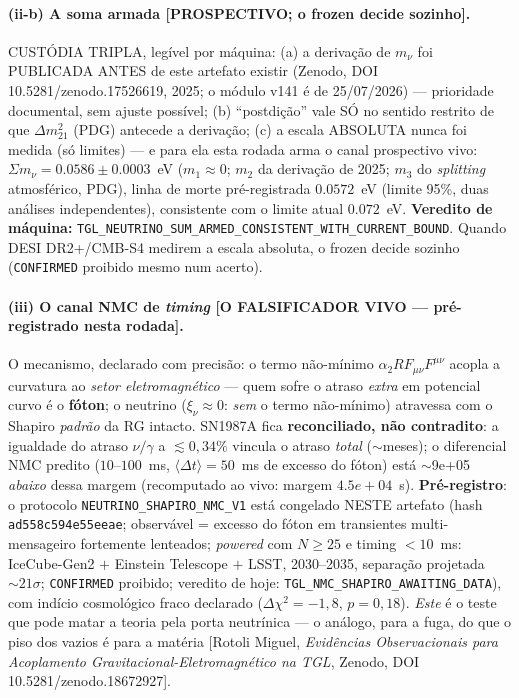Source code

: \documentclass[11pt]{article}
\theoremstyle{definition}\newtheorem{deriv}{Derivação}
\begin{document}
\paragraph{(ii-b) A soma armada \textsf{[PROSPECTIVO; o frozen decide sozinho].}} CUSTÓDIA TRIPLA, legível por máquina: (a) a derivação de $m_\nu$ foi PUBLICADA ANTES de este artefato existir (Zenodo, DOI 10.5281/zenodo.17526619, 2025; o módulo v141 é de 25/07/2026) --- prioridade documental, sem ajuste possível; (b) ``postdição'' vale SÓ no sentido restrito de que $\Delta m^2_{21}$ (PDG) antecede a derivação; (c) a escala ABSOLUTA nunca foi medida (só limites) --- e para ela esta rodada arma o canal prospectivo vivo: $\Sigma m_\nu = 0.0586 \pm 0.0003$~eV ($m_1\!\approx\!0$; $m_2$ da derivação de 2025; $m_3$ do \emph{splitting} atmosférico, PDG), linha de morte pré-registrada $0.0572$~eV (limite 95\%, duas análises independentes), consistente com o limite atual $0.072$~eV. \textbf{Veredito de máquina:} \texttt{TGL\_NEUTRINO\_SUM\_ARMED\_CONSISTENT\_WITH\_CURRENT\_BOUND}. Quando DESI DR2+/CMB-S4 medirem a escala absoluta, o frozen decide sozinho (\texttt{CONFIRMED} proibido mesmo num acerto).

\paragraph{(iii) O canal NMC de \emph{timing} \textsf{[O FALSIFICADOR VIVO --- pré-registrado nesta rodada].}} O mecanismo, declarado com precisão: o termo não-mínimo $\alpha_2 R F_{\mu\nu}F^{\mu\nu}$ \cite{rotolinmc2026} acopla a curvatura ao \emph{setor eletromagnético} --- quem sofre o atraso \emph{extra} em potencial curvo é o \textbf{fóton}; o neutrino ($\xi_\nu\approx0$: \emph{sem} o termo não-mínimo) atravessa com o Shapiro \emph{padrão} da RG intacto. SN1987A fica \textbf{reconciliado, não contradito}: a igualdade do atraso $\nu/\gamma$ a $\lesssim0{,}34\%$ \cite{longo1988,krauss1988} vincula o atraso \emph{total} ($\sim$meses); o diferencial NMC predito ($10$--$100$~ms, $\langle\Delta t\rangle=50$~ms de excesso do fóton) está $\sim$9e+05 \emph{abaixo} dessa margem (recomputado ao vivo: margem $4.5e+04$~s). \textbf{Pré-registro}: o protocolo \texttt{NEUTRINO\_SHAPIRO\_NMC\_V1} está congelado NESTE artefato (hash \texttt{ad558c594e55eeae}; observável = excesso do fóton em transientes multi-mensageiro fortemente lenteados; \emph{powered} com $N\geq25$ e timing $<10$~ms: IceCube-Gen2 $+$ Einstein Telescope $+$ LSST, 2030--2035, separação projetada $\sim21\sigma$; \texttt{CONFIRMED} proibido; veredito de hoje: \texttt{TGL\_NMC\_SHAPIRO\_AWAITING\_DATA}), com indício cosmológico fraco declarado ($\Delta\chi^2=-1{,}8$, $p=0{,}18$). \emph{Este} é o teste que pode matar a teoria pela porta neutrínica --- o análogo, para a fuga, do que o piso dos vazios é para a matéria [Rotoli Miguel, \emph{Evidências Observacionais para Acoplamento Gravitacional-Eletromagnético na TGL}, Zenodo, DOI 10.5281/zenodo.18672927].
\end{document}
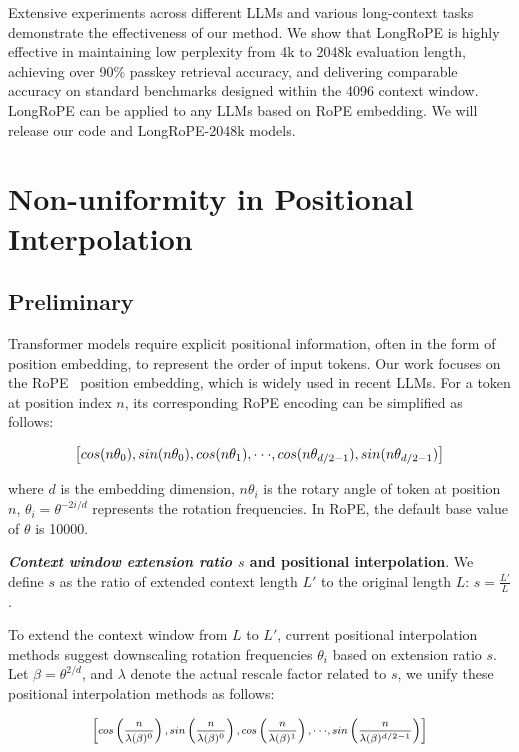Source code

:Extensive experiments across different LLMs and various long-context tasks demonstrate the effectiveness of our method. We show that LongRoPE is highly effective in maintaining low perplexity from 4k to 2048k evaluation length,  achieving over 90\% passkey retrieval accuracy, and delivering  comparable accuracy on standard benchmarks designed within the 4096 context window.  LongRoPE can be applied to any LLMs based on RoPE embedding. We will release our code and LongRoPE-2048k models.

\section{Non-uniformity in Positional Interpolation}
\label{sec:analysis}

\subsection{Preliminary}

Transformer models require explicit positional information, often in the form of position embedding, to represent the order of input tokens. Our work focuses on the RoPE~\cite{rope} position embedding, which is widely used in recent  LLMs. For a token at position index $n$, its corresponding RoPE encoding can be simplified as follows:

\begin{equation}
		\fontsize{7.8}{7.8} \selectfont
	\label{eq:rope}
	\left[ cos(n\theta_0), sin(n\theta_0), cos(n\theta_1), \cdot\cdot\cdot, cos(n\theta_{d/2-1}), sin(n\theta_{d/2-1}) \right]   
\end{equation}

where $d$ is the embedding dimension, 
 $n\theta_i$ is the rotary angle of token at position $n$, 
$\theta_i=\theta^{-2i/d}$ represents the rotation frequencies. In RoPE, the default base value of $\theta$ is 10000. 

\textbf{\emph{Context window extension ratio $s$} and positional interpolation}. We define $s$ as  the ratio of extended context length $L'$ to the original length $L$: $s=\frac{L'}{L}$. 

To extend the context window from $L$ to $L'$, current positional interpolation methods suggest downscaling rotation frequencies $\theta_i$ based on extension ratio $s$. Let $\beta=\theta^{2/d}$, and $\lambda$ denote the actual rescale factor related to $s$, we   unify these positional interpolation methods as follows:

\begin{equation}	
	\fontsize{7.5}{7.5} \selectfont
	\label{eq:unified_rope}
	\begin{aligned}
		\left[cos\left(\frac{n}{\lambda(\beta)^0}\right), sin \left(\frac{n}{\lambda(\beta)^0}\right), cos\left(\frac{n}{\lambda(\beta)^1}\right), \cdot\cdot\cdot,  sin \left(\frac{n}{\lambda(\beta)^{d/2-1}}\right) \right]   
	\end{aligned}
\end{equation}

* **TASK OBJECTIVE**:
The entries above are to be retyped exactly, with each picture left out.

* **YOUR RESPONSE**:
Source code

: \documentclass[11pt]{article}
\theoremstyle{definition}\newtheorem{deriv}{Derivação}
\begin{document}
\paragraph{(ii-b) A soma armada \textsf{[PROSPECTIVO; o frozen decide sozinho].}} CUSTÓDIA TRIPLA, legível por máquina: (a) a derivação de $m_\nu$ foi PUBLICADA ANTES de este artefato existir (Zenodo, DOI 10.5281/zenodo.17526619, 2025; o módulo v141 é de 25/07/2026) --- prioridade documental, sem ajuste possível; (b) ``postdição'' vale SÓ no sentido restrito de que $\Delta m^2_{21}$ (PDG) antecede a derivação; (c) a escala ABSOLUTA nunca foi medida (só limites) --- e para ela esta rodada arma o canal prospectivo vivo: $\Sigma m_\nu = 0.0586 \pm 0.0003$~eV ($m_1\!\approx\!0$; $m_2$ da derivação de 2025; $m_3$ do \emph{splitting} atmosférico, PDG), linha de morte pré-registrada $0.0572$~eV (limite 95\%, duas análises independentes), consistente com o limite atual $0.072$~eV. \textbf{Veredito de máquina:} \texttt{TGL\_NEUTRINO\_SUM\_ARMED\_CONSISTENT\_WITH\_CURRENT\_BOUND}. Quando DESI DR2+/CMB-S4 medirem a escala absoluta, o frozen decide sozinho (\texttt{CONFIRMED} proibido mesmo num acerto).

\paragraph{(iii) O canal NMC de \emph{timing} \textsf{[O FALSIFICADOR VIVO --- pré-registrado nesta rodada].}} O mecanismo, declarado com precisão: o termo não-mínimo $\alpha_2 R F_{\mu\nu}F^{\mu\nu}$ \cite{rotolinmc2026} acopla a curvatura ao \emph{setor eletromagnético} --- quem sofre o atraso \emph{extra} em potencial curvo é o \textbf{fóton}; o neutrino ($\xi_\nu\approx0$: \emph{sem} o termo não-mínimo) atravessa com o Shapiro \emph{padrão} da RG intacto. SN1987A fica \textbf{reconciliado, não contradito}: a igualdade do atraso $\nu/\gamma$ a $\lesssim0{,}34\%$ \cite{longo1988,krauss1988} vincula o atraso \emph{total} ($\sim$meses); o diferencial NMC predito ($10$--$100$~ms, $\langle\Delta t\rangle=50$~ms de excesso do fóton) está $\sim$9e+05 \emph{abaixo} dessa margem (recomputado ao vivo: margem $4.5e+04$~s). \textbf{Pré-registro}: o protocolo \texttt{NEUTRINO\_SHAPIRO\_NMC\_V1} está congelado NESTE artefato (hash \texttt{ad558c594e55eeae}; observável = excesso do fóton em transientes multi-mensageiro fortemente lenteados; \emph{powered} com $N\geq25$ e timing $<10$~ms: IceCube-Gen2 $+$ Einstein Telescope $+$ LSST, 2030--2035, separação projetada $\sim21\sigma$; \texttt{CONFIRMED} proibido; veredito de hoje: \texttt{TGL\_NMC\_SHAPIRO\_AWAITING\_DATA}), com indício cosmológico fraco declarado ($\Delta\chi^2=-1{,}8$, $p=0{,}18$). \emph{Este} é o teste que pode matar a teoria pela porta neutrínica --- o análogo, para a fuga, do que o piso dos vazios é para a matéria [Rotoli Miguel, \emph{Evidências Observacionais para Acoplamento Gravitacional-Eletromagnético na TGL}, Zenodo, DOI 10.5281/zenodo.18672927].
\end{document}
Source code

:Extensive experiments across different LLMs and various long-context tasks demonstrate the effectiveness of our method. We show that LongRoPE is highly effective in maintaining low perplexity from 4k to 2048k evaluation length,  achieving over 90\% passkey retrieval accuracy, and delivering  comparable accuracy on standard benchmarks designed within the 4096 context window.  LongRoPE can be applied to any LLMs based on RoPE embedding. We will release our code and LongRoPE-2048k models.

\section{Non-uniformity in Positional Interpolation}
\label{sec:analysis}

\subsection{Preliminary}

Transformer models require explicit positional information, often in the form of position embedding, to represent the order of input tokens. Our work focuses on the RoPE~\cite{rope} position embedding, which is widely used in recent  LLMs. For a token at position index $n$, its corresponding RoPE encoding can be simplified as follows:

\begin{equation}
		\fontsize{7.8}{7.8} \selectfont
	\label{eq:rope}
	\left[ cos(n\theta_0), sin(n\theta_0), cos(n\theta_1), \cdot\cdot\cdot, cos(n\theta_{d/2-1}), sin(n\theta_{d/2-1}) \right]   
\end{equation}

where $d$ is the embedding dimension, 
 $n\theta_i$ is the rotary angle of token at position $n$, 
$\theta_i=\theta^{-2i/d}$ represents the rotation frequencies. In RoPE, the default base value of $\theta$ is 10000. 

\textbf{\emph{Context window extension ratio $s$} and positional interpolation}. We define $s$ as  the ratio of extended context length $L'$ to the original length $L$: $s=\frac{L'}{L}$. 

To extend the context window from $L$ to $L'$, current positional interpolation methods suggest downscaling rotation frequencies $\theta_i$ based on extension ratio $s$. Let $\beta=\theta^{2/d}$, and $\lambda$ denote the actual rescale factor related to $s$, we   unify these positional interpolation methods as follows:

\begin{equation}	
	\fontsize{7.5}{7.5} \selectfont
	\label{eq:unified_rope}
	\begin{aligned}
		\left[cos\left(\frac{n}{\lambda(\beta)^0}\right), sin \left(\frac{n}{\lambda(\beta)^0}\right), cos\left(\frac{n}{\lambda(\beta)^1}\right), \cdot\cdot\cdot,  sin \left(\frac{n}{\lambda(\beta)^{d/2-1}}\right) \right]   
	\end{aligned}
\end{equation}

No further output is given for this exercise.